The Centre for Food Safety (CFS) and the Consumer Council (CC) have conducted a study on the microbiological quality of buns and sandwiches in Hong Kong. This study aimed to give an overview of the microbiological quality of some buns and sandwiches which may have higher microbiological risks and are commonly available at local food premises. It also aimed to increase awareness of safe preparation and hygienic handling of these products in the food industry.

The study

2. In this study, a total of 113 buns and sandwiches were collected from food premises, supermarkets and bakery shops, including chain and individual stores, located in different districts in Hong Kong from June to August 2011. All samples were subject to microbiological examination including aerobic colony count (ACC), Escherichia coli (total), Staphylococcus aureus and Bacillus cereus analyses conducted by the Public Health Laboratory Services Branch of the Centre for Health Protection, Department of Health.
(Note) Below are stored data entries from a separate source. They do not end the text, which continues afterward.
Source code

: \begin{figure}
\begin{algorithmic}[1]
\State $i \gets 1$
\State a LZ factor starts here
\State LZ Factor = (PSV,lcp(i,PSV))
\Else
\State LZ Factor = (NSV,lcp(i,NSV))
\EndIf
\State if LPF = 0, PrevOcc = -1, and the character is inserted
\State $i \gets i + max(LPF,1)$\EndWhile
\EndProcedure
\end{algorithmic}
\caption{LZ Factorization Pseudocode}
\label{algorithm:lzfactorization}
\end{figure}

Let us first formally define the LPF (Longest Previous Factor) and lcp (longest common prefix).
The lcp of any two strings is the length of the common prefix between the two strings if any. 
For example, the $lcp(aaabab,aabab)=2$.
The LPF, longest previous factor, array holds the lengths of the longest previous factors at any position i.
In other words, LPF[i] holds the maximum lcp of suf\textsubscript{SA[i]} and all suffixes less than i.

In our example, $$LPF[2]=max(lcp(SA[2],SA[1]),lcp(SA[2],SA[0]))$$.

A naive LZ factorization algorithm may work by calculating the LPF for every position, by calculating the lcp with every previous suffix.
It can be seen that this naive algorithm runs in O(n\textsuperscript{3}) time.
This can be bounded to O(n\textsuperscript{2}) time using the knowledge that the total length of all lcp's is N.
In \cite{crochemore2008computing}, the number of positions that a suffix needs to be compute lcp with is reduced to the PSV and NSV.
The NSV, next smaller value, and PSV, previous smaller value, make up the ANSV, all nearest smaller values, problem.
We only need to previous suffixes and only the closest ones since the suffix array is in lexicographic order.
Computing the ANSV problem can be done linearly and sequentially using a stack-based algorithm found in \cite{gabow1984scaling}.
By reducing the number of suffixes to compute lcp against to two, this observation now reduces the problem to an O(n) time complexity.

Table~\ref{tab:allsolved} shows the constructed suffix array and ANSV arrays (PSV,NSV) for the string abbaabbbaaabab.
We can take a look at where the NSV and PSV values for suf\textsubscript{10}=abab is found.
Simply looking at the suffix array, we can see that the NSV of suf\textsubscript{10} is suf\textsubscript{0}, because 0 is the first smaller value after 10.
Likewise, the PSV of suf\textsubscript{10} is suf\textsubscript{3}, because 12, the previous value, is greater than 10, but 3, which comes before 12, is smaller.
For items containing meat/egg, Salmonella spp. was also analysed whereas for those containing seafood, Vibrio parahaemolyticus was also analysed. The microbiological quality of the samples was assessed against the criteria stipulated in the Microbiological Guidelines for Ready-to-eat Food (The Guidelines) issued by the CFS in 2007.

3. The Guidelines stipulate microbiological criteria of the food concerned so as to reflect their hygienic and safety quality. According this set of Guidelines, microbiological quality of food can be classified into one of four classes* , namely Class A, B, C and D.

4. Among the 113 samples taken, the majority (96%) were of Class A or Class B quality. However, 4 samples, including 3 coconut and cream buns and a hot dog, were of Class C quality due to excessive ACC and/or Staphylococcus aureus organism. This may indicate sub-optimal hygienic condition and a need for improvement in hygienic condition of the concerned premises.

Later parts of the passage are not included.